In previous blogs (which you can find here and here), I collated lists of tier-two vocabulary and root words that I considered most useful for primary schools. Using these and the national curriculum spelling guidance, I have created timetables for teaching spelling across Key Stage 2:

The basic idea is that – alongside the components of the KS2 national curriculum – the most important tier two vocabulary, morphemes and Latin/Greek root words are organised by their component phonemes, introduced in particular weeks and then repeated across Key Stage 2.

Here is an example of this, specifically week 14 in Year 3:

You can see that the words here are chosen as they all contain within them one spelling of the sound /or/. This emphasises the idea that sounds can be represented in multiple ways. In brackets, you can see that aspects of morphology and etymology (including Latin/Greek root words) are identified. In subsequent weeks, all of these morphemes are repeated in other words. For example, you can see the morpheme ‘de’ in the word ‘deform’. In Year 3, this morpheme also appears in the words ‘dethrone’ and ‘decelerate’. In subsequent year groups, this morpheme appears in ‘deceive’, ‘descent’, ‘destruction’ and ‘dehydrate’ (alongside the morphemes relating ‘ceive’ [take], ‘scent’ [climb], ‘struct’ [build] and ‘hydra’ [water]).

In short, the timetables for each year group in Key Stage 2 attempt to ensure that the content of children’s spelling lessons aligns with their prior knowledge from phonics while also introducing the most common tier-two vocabulary and morphemes, including Latin/Greek root words.

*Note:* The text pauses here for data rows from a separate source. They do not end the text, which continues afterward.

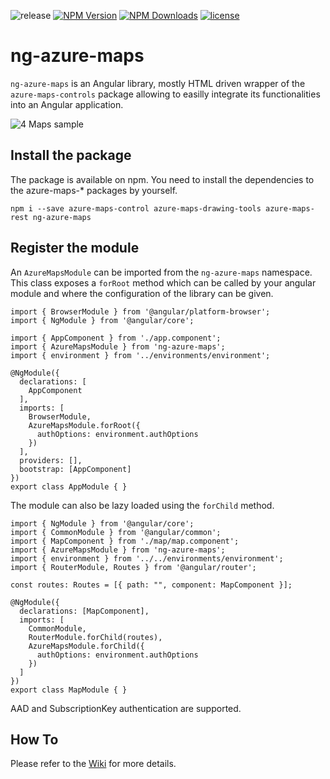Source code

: ![release](https://github.com/arnaudleclerc/ng-azure-maps/workflows/release/badge.svg?branch=main) [![NPM Version](https://img.shields.io/npm/v/ng-azure-maps.svg?style=flat)](https://www.npmjs.com/package/ng-azure-maps) [![NPM Downloads](https://img.shields.io/npm/dm/ng-azure-maps.svg?style=flat)](https://www.npmjs.com/package/ng-azure-maps) [![license](https://img.shields.io/npm/l/ng-azure-maps.svg?style=flat)](https://github.com/arnaudleclerc/ng-azure-maps/blob/develop/LICENSE)

# ng-azure-maps 

`ng-azure-maps` is an Angular library, mostly HTML driven wrapper of the `azure-maps-controls` package allowing to easilly integrate its functionalities into an Angular application.

![4 Maps sample](./assets/4mapssample.png)

## Install the package

The package is available on npm. You need to install the dependencies to the azure-maps-* packages by yourself.

```
npm i --save azure-maps-control azure-maps-drawing-tools azure-maps-rest ng-azure-maps
```

## Register the module

An `AzureMapsModule` can be imported from the `ng-azure-maps` namespace. This class exposes a `forRoot` method which can be called by your angular module and where the configuration of the library can be given.

```
import { BrowserModule } from '@angular/platform-browser';
import { NgModule } from '@angular/core';

import { AppComponent } from './app.component';
import { AzureMapsModule } from 'ng-azure-maps';
import { environment } from '../environments/environment';

@NgModule({
  declarations: [
    AppComponent
  ],
  imports: [
    BrowserModule,
    AzureMapsModule.forRoot({
      authOptions: environment.authOptions
    })
  ],
  providers: [],
  bootstrap: [AppComponent]
})
export class AppModule { }
```

The module can also be lazy loaded using the `forChild` method. 

```
import { NgModule } from '@angular/core';
import { CommonModule } from '@angular/common';
import { MapComponent } from './map/map.component';
import { AzureMapsModule } from 'ng-azure-maps';
import { environment } from '../../environments/environment';
import { RouterModule, Routes } from '@angular/router';

const routes: Routes = [{ path: "", component: MapComponent }];

@NgModule({
  declarations: [MapComponent],
  imports: [
    CommonModule,
    RouterModule.forChild(routes),
    AzureMapsModule.forChild({
      authOptions: environment.authOptions
    })
  ]
})
export class MapModule { }
```

AAD and SubscriptionKey authentication are supported.

## How To

Please refer to the [Wiki](https://github.com/arnaudleclerc/ng-azure-maps/wiki) for more details.
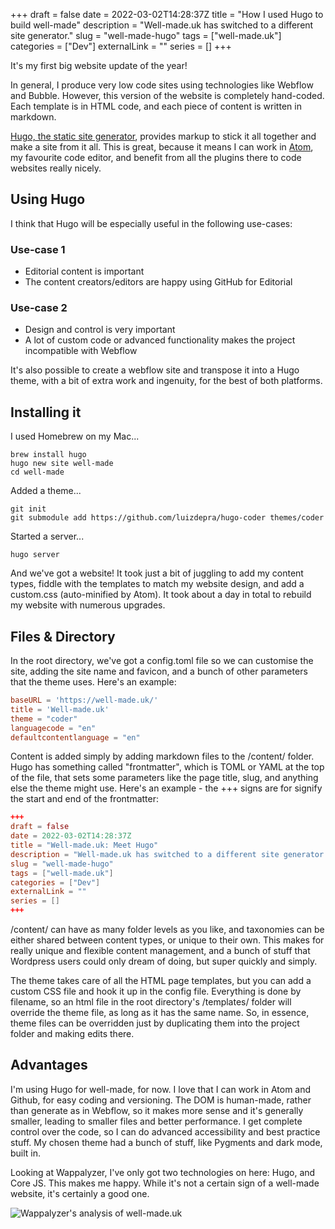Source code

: +++
draft = false
date = 2022-03-02T14:28:37Z
title = "How I used Hugo to build well-made"
description = "Well-made.uk has switched to a different site generator."
slug = "well-made-hugo"
tags = ["well-made.uk"]
categories = ["Dev"]
externalLink = ""
series = []
+++

It's my first big website update of the year!

In general, I produce very low code sites using technologies like Webflow and Bubble. However, this version of the website is completely hand-coded. Each template is in HTML code, and each piece of content is written in markdown.

[Hugo, the static site generator](https://gohugo.io/), provides markup to stick it all together and make a site from it all. This is great, because it means I can work in [Atom](https://atom.io/), my favourite code editor, and benefit from all the plugins there to code websites really nicely.

## Using Hugo

I think that Hugo will be especially useful in the following use-cases:

### Use-case 1
- Editorial content is important
- The content creators/editors are happy using GitHub for Editorial

### Use-case 2
- Design and control is very important
- A lot of custom code or advanced functionality makes the project incompatible with Webflow

It's also possible to create a webflow site and transpose it into a Hugo theme, with a bit of extra work and ingenuity, for the best of both platforms.

## Installing it

I used Homebrew on my Mac...

```
brew install hugo
hugo new site well-made
cd well-made
```

Added a theme...

```
git init
git submodule add https://github.com/luizdepra/hugo-coder themes/coder
```

Started a server...

```
hugo server
```

And we've got a website! It took just a bit of juggling to add my content types, fiddle with the templates to match my website design, and add a custom.css (auto-minified by Atom). It took about a day in total to rebuild my website with numerous upgrades.

## Files & Directory

In the root directory, we've got a config.toml file so we can customise the site, adding the site name and favicon, and a bunch of other parameters that the theme uses. Here's an example:

```toml
baseURL = 'https://well-made.uk/'
title = 'Well-made.uk'
theme = "coder"
languagecode = "en"
defaultcontentlanguage = "en"
```

Content is added simply by adding markdown files to the /content/ folder. Hugo has something called "frontmatter", which is TOML or YAML at the top of the file, that sets some parameters like the page title, slug, and anything else the theme might use. Here's an example - the +++ signs are for signify the start and end of the frontmatter:

```toml
+++
draft = false
date = 2022-03-02T14:28:37Z
title = "Well-made.uk: Meet Hugo"
description = "Well-made.uk has switched to a different site generator."
slug = "well-made-hugo"
tags = ["well-made.uk"]
categories = ["Dev"]
externalLink = ""
series = []
+++

```

/content/ can have as many folder levels as you like, and taxonomies can be either shared between content types, or unique to their own. This makes for really unique and flexible content management, and a bunch of stuff that Wordpress users could only dream of doing, but super quickly and simply.

The theme takes care of all the HTML page templates, but you can add a custom CSS file and hook it up in the config file. Everything is done by filename, so an html file in the root directory's /templates/ folder will override the theme file, as long as it has the same name. So, in essence, theme files can be overridden just by duplicating them into the project folder and making edits there.

## Advantages

I'm using Hugo for well-made, for now. I love that I can work in Atom and Github, for easy coding and versioning. The DOM is human-made, rather than generate as in Webflow, so it makes more sense and it's generally smaller, leading to smaller files and better performance. I get complete control over the code, so I can do advanced accessibility and best practice stuff. My chosen theme had a bunch of stuff, like Pygments and dark mode, built in.

Looking at Wappalyzer, I've only got two technologies on here: Hugo, and Core JS. This makes me happy. While it's not a certain sign of a well-made website, it's certainly a good one.

![Wappalyzer's analysis of well-made.uk](/img/well-made-wappalyzer.jpg)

Full disclosure: This is something I’ve only very recently put together. It isn’t tried and tested yet, and it likely has a few kinks to iron out. However, if you think that these spelling timetables might be of use, then they are yours to use as you see fit.

The A4 Curriculum

Imagine a primary geography curriculum that included loads of interesting stuff, but sought principally to ensure the following:

  • children know that geography is the study of how people and places interact
  • children know where they live (locality, county, country and continent)
  • children know the names and locations of the world’s continents and oceans
  • children know what rivers, mountains, coasts, rainforests and volcanoes are, including one notable example of each and a simple grasp of the impact each of these can have on communities
  • children know key differences between rural and urban areas
  • children know that some places are very different to others
  • children know basic map & fieldwork skills
  • children enjoy geography

I’m pretty sure of two things:

(1) This geography curriculum would be seen by many as laughably unambitious.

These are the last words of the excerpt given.